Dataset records

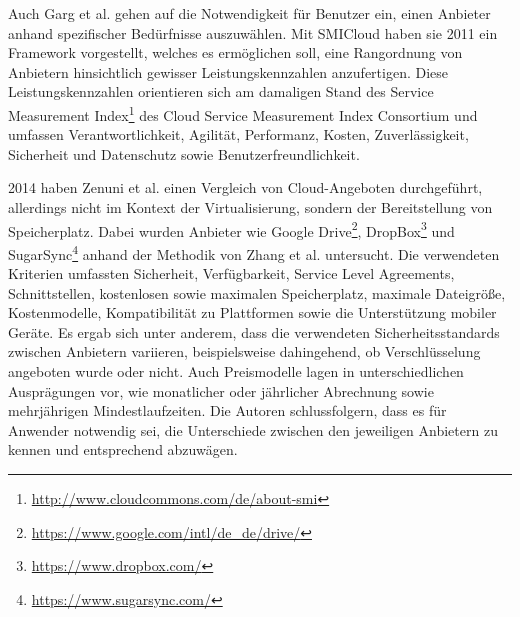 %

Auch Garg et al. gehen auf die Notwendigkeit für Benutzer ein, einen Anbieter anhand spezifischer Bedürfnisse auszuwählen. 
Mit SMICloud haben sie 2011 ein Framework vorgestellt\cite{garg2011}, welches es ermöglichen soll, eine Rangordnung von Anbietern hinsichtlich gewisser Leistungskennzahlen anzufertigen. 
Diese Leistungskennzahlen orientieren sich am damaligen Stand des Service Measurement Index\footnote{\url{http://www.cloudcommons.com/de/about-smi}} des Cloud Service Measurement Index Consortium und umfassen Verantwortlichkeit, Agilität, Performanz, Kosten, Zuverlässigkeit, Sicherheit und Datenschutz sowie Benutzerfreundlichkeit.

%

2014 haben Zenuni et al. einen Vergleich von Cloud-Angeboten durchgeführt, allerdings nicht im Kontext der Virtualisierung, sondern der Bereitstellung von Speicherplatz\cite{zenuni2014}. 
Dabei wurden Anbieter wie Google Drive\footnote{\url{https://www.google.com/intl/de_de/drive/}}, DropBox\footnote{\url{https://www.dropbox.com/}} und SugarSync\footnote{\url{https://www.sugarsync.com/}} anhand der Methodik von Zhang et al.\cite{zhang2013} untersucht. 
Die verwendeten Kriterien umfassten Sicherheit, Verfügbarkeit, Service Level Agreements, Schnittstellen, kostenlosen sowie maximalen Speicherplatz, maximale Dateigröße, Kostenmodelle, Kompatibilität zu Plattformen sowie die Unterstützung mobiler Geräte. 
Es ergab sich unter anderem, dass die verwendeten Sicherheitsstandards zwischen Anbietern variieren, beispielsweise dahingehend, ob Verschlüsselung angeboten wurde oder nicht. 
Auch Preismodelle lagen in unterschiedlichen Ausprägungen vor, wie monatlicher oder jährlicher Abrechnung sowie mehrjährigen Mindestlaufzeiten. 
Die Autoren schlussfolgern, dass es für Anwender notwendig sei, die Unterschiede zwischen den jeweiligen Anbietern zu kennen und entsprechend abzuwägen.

* [Task directions] An exact copy of each entry is required, minus the pictures.

* [Solution to the exercise]
 %

Auch Garg et al. gehen auf die Notwendigkeit für Benutzer ein, einen Anbieter anhand spezifischer Bedürfnisse auszuwählen. 
Mit SMICloud haben sie 2011 ein Framework vorgestellt\cite{garg2011}, welches es ermöglichen soll, eine Rangordnung von Anbietern hinsichtlich gewisser Leistungskennzahlen anzufertigen. 
Diese Leistungskennzahlen orientieren sich am damaligen Stand des Service Measurement Index\footnote{\url{http://www.cloudcommons.com/de/about-smi}} des Cloud Service Measurement Index Consortium und umfassen Verantwortlichkeit, Agilität, Performanz, Kosten, Zuverlässigkeit, Sicherheit und Datenschutz sowie Benutzerfreundlichkeit.

%

2014 haben Zenuni et al. einen Vergleich von Cloud-Angeboten durchgeführt, allerdings nicht im Kontext der Virtualisierung, sondern der Bereitstellung von Speicherplatz\cite{zenuni2014}. 
Dabei wurden Anbieter wie Google Drive\footnote{\url{https://www.google.com/intl/de_de/drive/}}, DropBox\footnote{\url{https://www.dropbox.com/}} und SugarSync\footnote{\url{https://www.sugarsync.com/}} anhand der Methodik von Zhang et al.\cite{zhang2013} untersucht. 
Die verwendeten Kriterien umfassten Sicherheit, Verfügbarkeit, Service Level Agreements, Schnittstellen, kostenlosen sowie maximalen Speicherplatz, maximale Dateigröße, Kostenmodelle, Kompatibilität zu Plattformen sowie die Unterstützung mobiler Geräte. 
Es ergab sich unter anderem, dass die verwendeten Sicherheitsstandards zwischen Anbietern variieren, beispielsweise dahingehend, ob Verschlüsselung angeboten wurde oder nicht. 
Auch Preismodelle lagen in unterschiedlichen Ausprägungen vor, wie monatlicher oder jährlicher Abrechnung sowie mehrjährigen Mindestlaufzeiten. 
Die Autoren schlussfolgern, dass es für Anwender notwendig sei, die Unterschiede zwischen den jeweiligen Anbietern zu kennen und entsprechend abzuwägen.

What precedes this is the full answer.